Given information
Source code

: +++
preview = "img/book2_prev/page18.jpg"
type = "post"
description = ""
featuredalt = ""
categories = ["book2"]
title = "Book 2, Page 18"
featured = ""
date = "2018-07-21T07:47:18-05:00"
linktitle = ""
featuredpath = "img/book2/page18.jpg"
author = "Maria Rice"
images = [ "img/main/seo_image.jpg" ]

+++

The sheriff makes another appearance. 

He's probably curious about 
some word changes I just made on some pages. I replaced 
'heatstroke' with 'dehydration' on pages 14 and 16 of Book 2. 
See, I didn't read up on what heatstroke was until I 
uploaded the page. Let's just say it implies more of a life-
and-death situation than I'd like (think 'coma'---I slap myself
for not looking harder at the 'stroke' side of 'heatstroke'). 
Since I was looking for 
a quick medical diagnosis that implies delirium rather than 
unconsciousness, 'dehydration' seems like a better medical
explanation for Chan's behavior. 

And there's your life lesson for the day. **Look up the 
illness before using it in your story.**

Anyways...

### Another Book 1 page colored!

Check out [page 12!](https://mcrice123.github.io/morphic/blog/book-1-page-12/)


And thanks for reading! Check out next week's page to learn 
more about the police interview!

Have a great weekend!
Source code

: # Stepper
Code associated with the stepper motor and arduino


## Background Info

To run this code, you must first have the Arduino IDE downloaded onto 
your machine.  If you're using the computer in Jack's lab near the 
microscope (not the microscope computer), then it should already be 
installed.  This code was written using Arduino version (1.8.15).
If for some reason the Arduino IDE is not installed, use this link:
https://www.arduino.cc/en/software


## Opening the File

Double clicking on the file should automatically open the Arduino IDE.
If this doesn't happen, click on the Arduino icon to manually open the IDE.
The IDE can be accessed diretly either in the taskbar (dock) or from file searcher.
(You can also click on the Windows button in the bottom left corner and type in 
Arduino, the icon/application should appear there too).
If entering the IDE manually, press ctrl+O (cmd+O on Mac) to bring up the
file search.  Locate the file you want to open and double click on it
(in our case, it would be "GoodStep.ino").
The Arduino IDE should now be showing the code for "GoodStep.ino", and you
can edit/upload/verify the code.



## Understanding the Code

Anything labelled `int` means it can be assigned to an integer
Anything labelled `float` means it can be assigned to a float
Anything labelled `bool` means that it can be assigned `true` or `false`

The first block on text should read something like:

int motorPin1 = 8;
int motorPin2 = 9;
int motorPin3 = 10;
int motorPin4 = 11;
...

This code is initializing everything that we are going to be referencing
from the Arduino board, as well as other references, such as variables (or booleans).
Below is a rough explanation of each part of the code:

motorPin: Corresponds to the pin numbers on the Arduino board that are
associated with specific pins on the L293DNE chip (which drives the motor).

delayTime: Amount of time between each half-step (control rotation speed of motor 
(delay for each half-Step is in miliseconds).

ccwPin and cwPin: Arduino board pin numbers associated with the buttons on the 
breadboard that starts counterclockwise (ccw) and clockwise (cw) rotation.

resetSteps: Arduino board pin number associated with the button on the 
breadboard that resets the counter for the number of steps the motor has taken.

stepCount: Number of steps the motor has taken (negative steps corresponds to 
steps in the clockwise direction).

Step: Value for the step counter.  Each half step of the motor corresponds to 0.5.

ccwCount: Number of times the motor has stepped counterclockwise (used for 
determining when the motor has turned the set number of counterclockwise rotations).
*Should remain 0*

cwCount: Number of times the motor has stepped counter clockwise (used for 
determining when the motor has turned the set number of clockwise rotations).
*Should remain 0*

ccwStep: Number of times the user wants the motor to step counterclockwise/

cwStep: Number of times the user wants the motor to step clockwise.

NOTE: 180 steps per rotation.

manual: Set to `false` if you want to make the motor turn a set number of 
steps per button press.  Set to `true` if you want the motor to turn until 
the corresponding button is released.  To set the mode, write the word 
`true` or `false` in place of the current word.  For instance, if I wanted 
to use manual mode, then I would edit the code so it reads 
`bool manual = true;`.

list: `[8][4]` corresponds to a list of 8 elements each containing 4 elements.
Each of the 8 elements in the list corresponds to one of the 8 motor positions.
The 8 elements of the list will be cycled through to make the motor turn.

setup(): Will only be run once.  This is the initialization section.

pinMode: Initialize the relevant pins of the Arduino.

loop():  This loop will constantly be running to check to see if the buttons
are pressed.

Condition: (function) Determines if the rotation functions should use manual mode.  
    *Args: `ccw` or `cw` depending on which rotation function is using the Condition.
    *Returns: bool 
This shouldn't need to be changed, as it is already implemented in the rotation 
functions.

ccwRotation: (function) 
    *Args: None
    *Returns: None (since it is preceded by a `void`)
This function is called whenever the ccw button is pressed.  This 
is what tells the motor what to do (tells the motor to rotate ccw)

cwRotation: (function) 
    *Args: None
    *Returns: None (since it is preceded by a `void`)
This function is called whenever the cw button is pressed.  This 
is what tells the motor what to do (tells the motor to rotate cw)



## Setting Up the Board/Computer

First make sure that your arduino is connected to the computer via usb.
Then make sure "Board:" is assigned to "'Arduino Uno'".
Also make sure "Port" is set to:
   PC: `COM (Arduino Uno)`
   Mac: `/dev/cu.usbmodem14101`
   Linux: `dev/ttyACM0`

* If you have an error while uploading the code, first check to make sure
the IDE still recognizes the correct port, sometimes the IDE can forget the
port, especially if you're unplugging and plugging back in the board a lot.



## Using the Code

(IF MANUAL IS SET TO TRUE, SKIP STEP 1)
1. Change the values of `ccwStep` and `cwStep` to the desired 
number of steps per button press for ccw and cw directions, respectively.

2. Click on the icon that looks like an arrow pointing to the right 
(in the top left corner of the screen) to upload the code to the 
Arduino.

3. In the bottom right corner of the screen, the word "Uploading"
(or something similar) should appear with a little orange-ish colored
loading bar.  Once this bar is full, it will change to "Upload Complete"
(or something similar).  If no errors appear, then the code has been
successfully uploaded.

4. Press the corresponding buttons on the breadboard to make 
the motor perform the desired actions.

Work to complete
What you write must be the entries restated word for word, from the opening line through the one holding "unconsciousness, 'dehydration' seems", with nothing else.

Expected answer
Source code

: +++
preview = "img/book2_prev/page18.jpg"
type = "post"
description = ""
featuredalt = ""
categories = ["book2"]
title = "Book 2, Page 18"
featured = ""
date = "2018-07-21T07:47:18-05:00"
linktitle = ""
featuredpath = "img/book2/page18.jpg"
author = "Maria Rice"
images = [ "img/main/seo_image.jpg" ]

+++

The sheriff makes another appearance. 

He's probably curious about 
some word changes I just made on some pages. I replaced 
'heatstroke' with 'dehydration' on pages 14 and 16 of Book 2. 
See, I didn't read up on what heatstroke was until I 
uploaded the page. Let's just say it implies more of a life-
and-death situation than I'd like (think 'coma'---I slap myself
for not looking harder at the 'stroke' side of 'heatstroke'). 
Since I was looking for 
a quick medical diagnosis that implies delirium rather than 
unconsciousness, 'dehydration' seems like a better medical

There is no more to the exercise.